> [Required work]: Can the data below be set down again exactly, line for line?

*** Entries supplied Section Begins ***

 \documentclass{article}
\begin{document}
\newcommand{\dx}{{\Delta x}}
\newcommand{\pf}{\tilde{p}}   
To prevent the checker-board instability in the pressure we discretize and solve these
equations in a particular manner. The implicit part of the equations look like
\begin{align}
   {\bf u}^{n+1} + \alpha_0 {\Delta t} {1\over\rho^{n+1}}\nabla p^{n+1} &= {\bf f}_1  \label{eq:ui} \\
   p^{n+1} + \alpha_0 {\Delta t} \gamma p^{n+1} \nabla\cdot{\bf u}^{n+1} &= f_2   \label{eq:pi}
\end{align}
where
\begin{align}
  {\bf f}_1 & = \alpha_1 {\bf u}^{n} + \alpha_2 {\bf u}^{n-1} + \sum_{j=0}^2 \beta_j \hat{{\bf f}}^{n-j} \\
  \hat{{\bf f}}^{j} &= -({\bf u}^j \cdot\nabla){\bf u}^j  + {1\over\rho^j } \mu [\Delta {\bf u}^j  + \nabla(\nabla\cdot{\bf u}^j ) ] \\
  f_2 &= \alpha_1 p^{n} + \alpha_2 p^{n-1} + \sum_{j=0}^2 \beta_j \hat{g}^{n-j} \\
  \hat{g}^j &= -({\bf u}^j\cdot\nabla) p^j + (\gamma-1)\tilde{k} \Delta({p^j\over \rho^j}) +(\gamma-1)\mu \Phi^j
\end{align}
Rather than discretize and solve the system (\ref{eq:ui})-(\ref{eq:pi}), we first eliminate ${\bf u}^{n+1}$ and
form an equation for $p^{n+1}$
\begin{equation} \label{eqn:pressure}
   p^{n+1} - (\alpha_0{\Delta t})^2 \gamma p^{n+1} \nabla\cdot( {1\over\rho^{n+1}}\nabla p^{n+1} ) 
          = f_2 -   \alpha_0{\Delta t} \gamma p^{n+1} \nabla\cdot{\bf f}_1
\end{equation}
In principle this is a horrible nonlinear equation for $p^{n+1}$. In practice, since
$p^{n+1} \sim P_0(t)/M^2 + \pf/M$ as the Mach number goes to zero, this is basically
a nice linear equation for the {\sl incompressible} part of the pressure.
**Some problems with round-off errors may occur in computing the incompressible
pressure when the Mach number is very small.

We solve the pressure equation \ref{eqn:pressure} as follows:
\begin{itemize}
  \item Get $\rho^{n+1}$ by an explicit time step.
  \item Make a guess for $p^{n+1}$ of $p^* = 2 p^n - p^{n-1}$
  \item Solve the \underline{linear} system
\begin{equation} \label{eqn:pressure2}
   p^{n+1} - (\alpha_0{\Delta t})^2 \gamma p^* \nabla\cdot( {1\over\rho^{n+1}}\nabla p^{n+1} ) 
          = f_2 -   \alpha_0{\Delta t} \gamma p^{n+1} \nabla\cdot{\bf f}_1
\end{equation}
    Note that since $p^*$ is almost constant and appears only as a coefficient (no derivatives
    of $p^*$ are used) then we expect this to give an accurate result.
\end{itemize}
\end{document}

*** Entries supplied Section Ends ***

> [Solution to this task]:
 \documentclass{article}
\begin{document}
\newcommand{\dx}{{\Delta x}}
\newcommand{\pf}{\tilde{p}}   
To prevent the checker-board instability in the pressure we discretize and solve these
equations in a particular manner. The implicit part of the equations look like
\begin{align}
   {\bf u}^{n+1} + \alpha_0 {\Delta t} {1\over\rho^{n+1}}\nabla p^{n+1} &= {\bf f}_1  \label{eq:ui} \\
   p^{n+1} + \alpha_0 {\Delta t} \gamma p^{n+1} \nabla\cdot{\bf u}^{n+1} &= f_2   \label{eq:pi}
\end{align}
where
\begin{align}
  {\bf f}_1 & = \alpha_1 {\bf u}^{n} + \alpha_2 {\bf u}^{n-1} + \sum_{j=0}^2 \beta_j \hat{{\bf f}}^{n-j} \\
  \hat{{\bf f}}^{j} &= -({\bf u}^j \cdot\nabla){\bf u}^j  + {1\over\rho^j } \mu [\Delta {\bf u}^j  + \nabla(\nabla\cdot{\bf u}^j ) ] \\
  f_2 &= \alpha_1 p^{n} + \alpha_2 p^{n-1} + \sum_{j=0}^2 \beta_j \hat{g}^{n-j} \\
  \hat{g}^j &= -({\bf u}^j\cdot\nabla) p^j + (\gamma-1)\tilde{k} \Delta({p^j\over \rho^j}) +(\gamma-1)\mu \Phi^j
\end{align}
Rather than discretize and solve the system (\ref{eq:ui})-(\ref{eq:pi}), we first eliminate ${\bf u}^{n+1}$ and
form an equation for $p^{n+1}$
\begin{equation} \label{eqn:pressure}
   p^{n+1} - (\alpha_0{\Delta t})^2 \gamma p^{n+1} \nabla\cdot( {1\over\rho^{n+1}}\nabla p^{n+1} ) 
          = f_2 -   \alpha_0{\Delta t} \gamma p^{n+1} \nabla\cdot{\bf f}_1
\end{equation}
In principle this is a horrible nonlinear equation for $p^{n+1}$. In practice, since
$p^{n+1} \sim P_0(t)/M^2 + \pf/M$ as the Mach number goes to zero, this is basically
a nice linear equation for the {\sl incompressible} part of the pressure.
**Some problems with round-off errors may occur in computing the incompressible
pressure when the Mach number is very small.

We solve the pressure equation \ref{eqn:pressure} as follows:
\begin{itemize}
  \item Get $\rho^{n+1}$ by an explicit time step.
  \item Make a guess for $p^{n+1}$ of $p^* = 2 p^n - p^{n-1}$
  \item Solve the \underline{linear} system
\begin{equation} \label{eqn:pressure2}
   p^{n+1} - (\alpha_0{\Delta t})^2 \gamma p^* \nabla\cdot( {1\over\rho^{n+1}}\nabla p^{n+1} ) 
          = f_2 -   \alpha_0{\Delta t} \gamma p^{n+1} \nabla\cdot{\bf f}_1
\end{equation}
    Note that since $p^*$ is almost constant and appears only as a coefficient (no derivatives
    of $p^*$ are used) then we expect this to give an accurate result.
\end{itemize}
\end{document}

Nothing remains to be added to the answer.